This Is Why Santa Flies: Our Christmas Road Trip

December 19, 2010 – For most of us, long gone are the days when the holiday road trip to see family was a mere song-filled jaunt over the river and through the woods. These days it's all black-topped, dotted-lined highways engineered by road planners to maximize highway hypnosis and minimize scenery, all while enabling speeds at which the slightest error of judgment will kill you and your family. For me and mine, it's a nine-hour risk from southern New Hampshire to western Maryland. For some perspective on that, we could almost drive the entire length of the United Kingdom in that time.

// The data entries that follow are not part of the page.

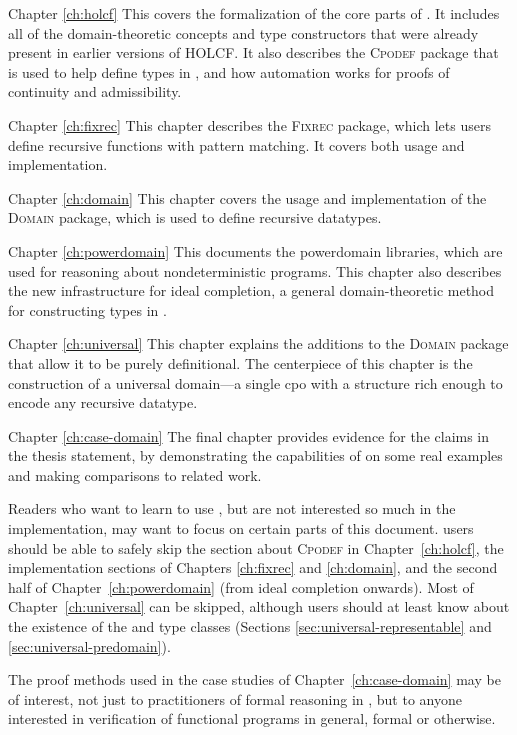 \begin{description*}

\item[Chapter \ref{ch:holcf}] This covers the formalization of the core parts of . It includes all of the domain-theoretic concepts and type constructors that were already present in earlier versions of HOLCF. It also describes the \textsc{Cpodef} package that is used to help define types in , and how automation works for proofs of continuity and admissibility.

\item[Chapter \ref{ch:fixrec}] This chapter describes the \textsc{Fixrec} package, which lets users define recursive functions with pattern matching. It covers both usage and implementation.

\item[Chapter \ref{ch:domain}] This chapter covers the usage and implementation of the \textsc{Domain} package, which is used to define recursive datatypes.

\item[Chapter \ref{ch:powerdomain}] This documents the  powerdomain libraries, which are used for reasoning about nondeterministic programs. This chapter also describes the new infrastructure for ideal completion, a general domain-theoretic method for constructing types in .

\item[Chapter \ref{ch:universal}] This chapter explains the additions to the  \textsc{Domain} package that allow it to be purely definitional. The centerpiece of this chapter is the construction of a universal domain---a single cpo with a structure rich enough to encode any recursive datatype.

\item[Chapter \ref{ch:case-domain}] The final chapter provides evidence for the claims in the thesis statement, by demonstrating the capabilities of  on some real examples and making comparisons to related work.

\end{description*}

Readers who want to learn to use , but are not interested so much in the implementation, may want to focus on certain parts of this document.  users should be able to safely skip the section about \textsc{Cpodef} in Chapter~\ref{ch:holcf}, the implementation sections of Chapters \ref{ch:fixrec} and \ref{ch:domain}, and the second half of Chapter~\ref{ch:powerdomain} (from ideal completion onwards). Most of Chapter~\ref{ch:universal} can be skipped, although  users should at least know about the existence of the  and  type classes (Sections \ref{sec:universal-representable} and \ref{sec:universal-predomain}).

The proof methods used in the case studies of Chapter~\ref{ch:case-domain} may be of interest, not just to practitioners of formal reasoning in , but to anyone interested in verification of functional programs in general, formal or otherwise.
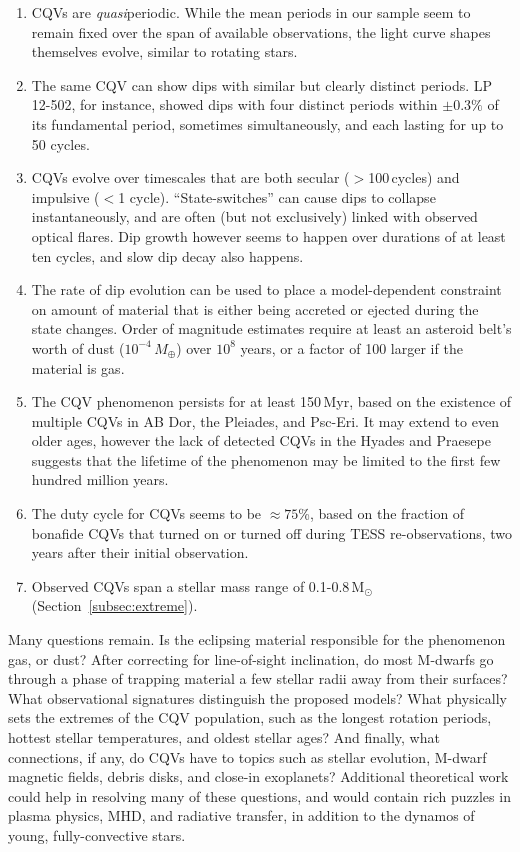 \documentclass[11pt,twocolumn,tighten]{aastex63}
\begin{document}
\begin{enumerate}
  \item CQVs are {\it quasi}periodic.  While the mean periods in our
    sample seem to remain fixed over the span of available
    observations, the light curve shapes themselves evolve, similar to
    rotating stars.
  \item The same CQV can show dips with similar but clearly
    distinct periods.  LP 12-502, for instance, showed dips with four
    distinct periods within $\pm 0.3\%$ of its fundamental period,
    sometimes simultaneously, and each lasting for up to 50 cycles.
    \item CQVs evolve over timescales that are both secular
    ($>$100\,cycles) and impulsive ($<$1 cycle).  ``State-switches''
    can cause dips to collapse instantaneously, and are often (but not
    exclusively) linked with observed optical flares.  Dip growth
    however seems to happen over durations of at least ten cycles, and
    slow dip decay also happens.
    \item The rate of dip evolution can be used to place a model-dependent
    constraint on amount of material that is either being accreted or ejected
    during the state changes.
    Order of magnitude estimates require at least an asteroid belt's worth
    of dust ($10^{-4}$\,$M_\oplus$) over $10^8$ years, or a factor of 100
    larger if the material is gas.
  \item The CQV phenomenon persists for at least 150\,Myr, based on
    the existence of multiple CQVs in AB Dor, the Pleiades, and
    Psc-Eri.  It may extend to even older ages, however the lack of
    detected CQVs in the Hyades and Praesepe suggests that the
    lifetime of the phenomenon may be limited to the first few hundred
    million years.
  \item The duty cycle for CQVs seems to be $\approx 75$\%, based on
    the fraction of bonafide CQVs that turned on or turned off during
    TESS re-observations, two years after their initial observation.
  \item Observed CQVs span a stellar mass range of 0.1-0.8\,M$_\odot$ (Section~\ref{subsec:extreme}).
\end{enumerate}

Many questions remain.  Is the eclipsing material responsible for the
phenomenon gas, or dust?  After correcting for line-of-sight
inclination, do most M-dwarfs go through a phase of trapping material
a few stellar radii away from their surfaces?  What observational
signatures distinguish the proposed models?
What physically sets the extremes of the
CQV population, such as the longest rotation periods, hottest stellar
temperatures, and oldest stellar ages?  And finally, what connections,
if any, do CQVs have to topics such as stellar evolution, M-dwarf
magnetic fields, debris disks, and close-in exoplanets?  
Additional theoretical work could help in resolving many of these questions,
and would contain rich puzzles in plasma physics, MHD, and radiative transfer, in
addition to the dynamos of young, fully-convective stars.
\end{document}
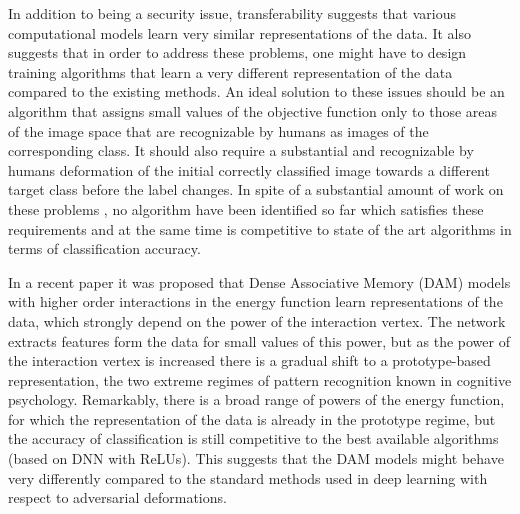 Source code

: \documentclass[12pt]{article} %
\begin{document}
In addition to being a security issue, transferability suggests that various computational models learn very similar representations of the data. It also suggests that in order to address these problems, one might have to design training algorithms that learn a very different representation of the data compared to the existing methods. An ideal solution to these issues should be an algorithm that assigns small values of the objective function only to those areas of the image space that are recognizable by humans as images of the corresponding class. It should also require a substantial and recognizable by humans deformation of the initial correctly classified image towards a different target class before the label changes. In spite of a substantial amount of work on these problems \cite{Miyato,non-linearity,strong adversary,Nokland,Random Feature Null}, no algorithm have been identified so far which satisfies these requirements and at the same time is competitive to state of the art algorithms in terms of classification accuracy. 

In a recent paper \cite{Krotov Hopfield} it was proposed that Dense Associative Memory (DAM) models with higher order interactions in the energy function learn representations of the data, which strongly depend on the power of the interaction vertex. The network extracts features form the data for small values of this power, but as the power of the interaction vertex is increased there is a gradual shift to a prototype-based representation, the two extreme regimes of pattern recognition known in cognitive psychology. Remarkably, there is a broad range of powers of the energy function, for which the representation of the data is already in the prototype regime, but the accuracy of classification is still competitive to the best available algorithms (based on DNN with ReLUs). This suggests that the DAM models might behave very differently compared to the standard methods used in deep learning with respect to adversarial deformations. 
\end{document}
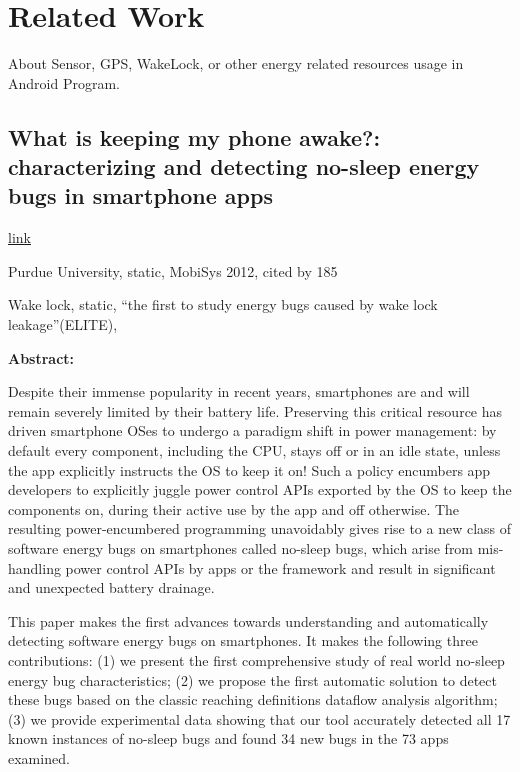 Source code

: \section{Related Work}

About Sensor, GPS, WakeLock, or other energy related resources usage in Android
Program.

\subsection{What is keeping my phone awake?: characterizing and detecting no-sleep
  energy bugs in smartphone apps}

\href{http://dl.acm.org/citation.cfm?id=2307661}{link}

Purdue University, static, MobiSys 2012, cited by 185

Wake lock, static, ``the first to study energy bugs caused by wake lock
leakage''(ELITE),



\textbf{Abstract:}

Despite their immense popularity in recent years, smartphones are and will
remain severely limited by their battery life. Preserving this critical resource
has driven smartphone OSes to undergo a paradigm shift in power management: by
default every component, including the CPU, stays off or in an idle state,
unless the app explicitly instructs the OS to keep it on! Such a policy
encumbers app developers to explicitly juggle power control APIs exported by the
OS to keep the components on, during their active use by the app and off
otherwise. The resulting power-encumbered programming unavoidably gives rise to
a new class of software energy bugs on smartphones called no-sleep bugs, which
arise from mis-handling power control APIs by apps or the framework and result
in significant and unexpected battery drainage.

This paper makes the first advances towards understanding and automatically
detecting software energy bugs on smartphones. It makes the following three
contributions: (1) we present the first comprehensive study of real world
no-sleep energy bug characteristics; (2) we propose the first automatic solution
to detect these bugs based on the classic reaching definitions dataflow analysis
algorithm; (3) we provide experimental data showing that our tool accurately
detected all 17 known instances of no-sleep bugs and found 34 new bugs in the 73
apps examined.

However, we've taken this journey many, many times in the past three years and are actually considering adopting most of the relevant highway system between the two regions. Watch for our signs. This time, we made the uncharacteristic decision to get up early enough to start the trip at 4:00 am.

So yesterday, while the sun was still hitting its snooze alarm, we left New England, which was still naked from lack of snowfall, to head south to an area that has already seen multiple inches of snow. As luck would have it, forecasters are finally calling for snow in our area of New England the day after we leave. Of course. That's what I get for being so hard on Frosty.

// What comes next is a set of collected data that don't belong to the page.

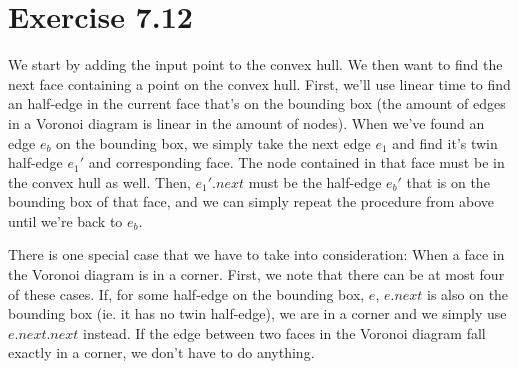 \documentclass[11pt,a4paper]{article}
\begin{document}
\section{Exercise 7.12}


We start by adding the input point to the convex hull. We then want to
find the next face containing a point on the convex hull. First, we'll
use linear time to find an half-edge in the current face that's on the
bounding box (the amount of edges in a Voronoi diagram is linear in
the amount of nodes). When we've found an edge $e_b$ on the bounding
box, we simply take the next edge $e_1$ and find it's twin half-edge
$e_1'$ and corresponding face. The node contained in that face must be
in the convex hull as well. Then, $e_1'.next$ must be the half-edge
$e_b'$ that is on the bounding box of that face, and we can simply
repeat the procedure from above until we're back to $e_b$.

There is one special case that we have to take into consideration:
When a face in the Voronoi diagram is in a corner. First, we note that
there can be at most four of these cases. If, for some half-edge on
the bounding box, $e$, $e.next$ is also on the bounding box (ie. it
has no twin half-edge), we are in a corner and we simply use
$e.next.next$ instead. If the edge between two faces in the Voronoi
diagram fall exactly in a corner, we don't have to do anything.
\end{document}
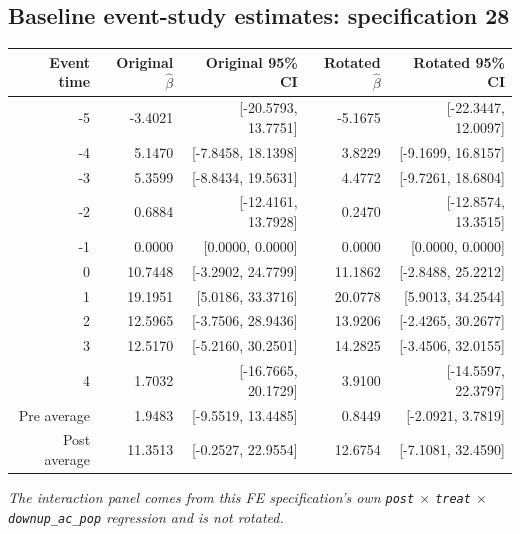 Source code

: \documentclass[10pt]{article}
\begin{document}
\subsection*{Baseline event-study estimates: specification 28}
\begin{center}
\scriptsize
\begin{tabular}{r rr rr}
\toprule
Event time & Original $\hat\beta$ & Original 95\% CI & Rotated $\hat\beta$ & Rotated 95\% CI \\
\midrule
-5 & -3.4021 & [-20.5793, 13.7751] & -5.1675 & [-22.3447, 12.0097] \\
-4 & 5.1470 & [-7.8458, 18.1398] & 3.8229 & [-9.1699, 16.8157] \\
-3 & 5.3599 & [-8.8434, 19.5631] & 4.4772 & [-9.7261, 18.6804] \\
-2 & 0.6884 & [-12.4161, 13.7928] & 0.2470 & [-12.8574, 13.3515] \\
-1 & 0.0000 & [0.0000, 0.0000] & 0.0000 & [0.0000, 0.0000] \\
0 & 10.7448 & [-3.2902, 24.7799] & 11.1862 & [-2.8488, 25.2212] \\
1 & 19.1951 & [5.0186, 33.3716] & 20.0778 & [5.9013, 34.2544] \\
2 & 12.5965 & [-3.7506, 28.9436] & 13.9206 & [-2.4265, 30.2677] \\
3 & 12.5170 & [-5.2160, 30.2501] & 14.2825 & [-3.4506, 32.0155] \\
4 & 1.7032 & [-16.7665, 20.1729] & 3.9100 & [-14.5597, 22.3797] \\
\midrule
Pre average & 1.9483 & [-9.5519, 13.4485] & 0.8449 & [-2.0921, 3.7819] \\
Post average & 11.3513 & [-0.2527, 22.9554] & 12.6754 & [-7.1081, 32.4590] \\
\bottomrule
\end{tabular}
\end{center}
\medskip
\textit{The interaction panel comes from this FE specification's own \texttt{post} $\times$ \texttt{treat} $\times$ \texttt{downup\_ac\_pop} regression and is not rotated.}
\clearpage
\end{document}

To keep me occupied and to transfer some of the boredom of the long trip to you guys, I decided to keep notes and post about it. Merry Christmas, everybody.

3:50 am: Pack Car. Badly.

3:55 am: Repack Car. Serviceably.

4:00 am: Me and my wife briefly try to figure out who gets first driving shift. She got the last speeding ticket. I fall asleep at the wheel even on short jaunts to the grocery store. Her rock beats my scissors.

4:05 am: GPS wants to know what route to set. We tell it anywhere but via New York City. It calls us wusses.

4:10 am (Don't worry. I start keeping longer increments soon): Surprised at how many people leave their Christmas lights on all night. Thankful for the Christmas send-off, though, since soon enough our only lights will be lighted highway signs.

4:15 am: The ache in my bones makes me suddenly realize that Santa must be getting too old to work the night shift. Make mental note that, when my kid gets old enough to find out it's not Santa putting the gifts under the tree, I’ll use that as the excuse and avoid the whole “I’ve been lying to you all these years” conversation.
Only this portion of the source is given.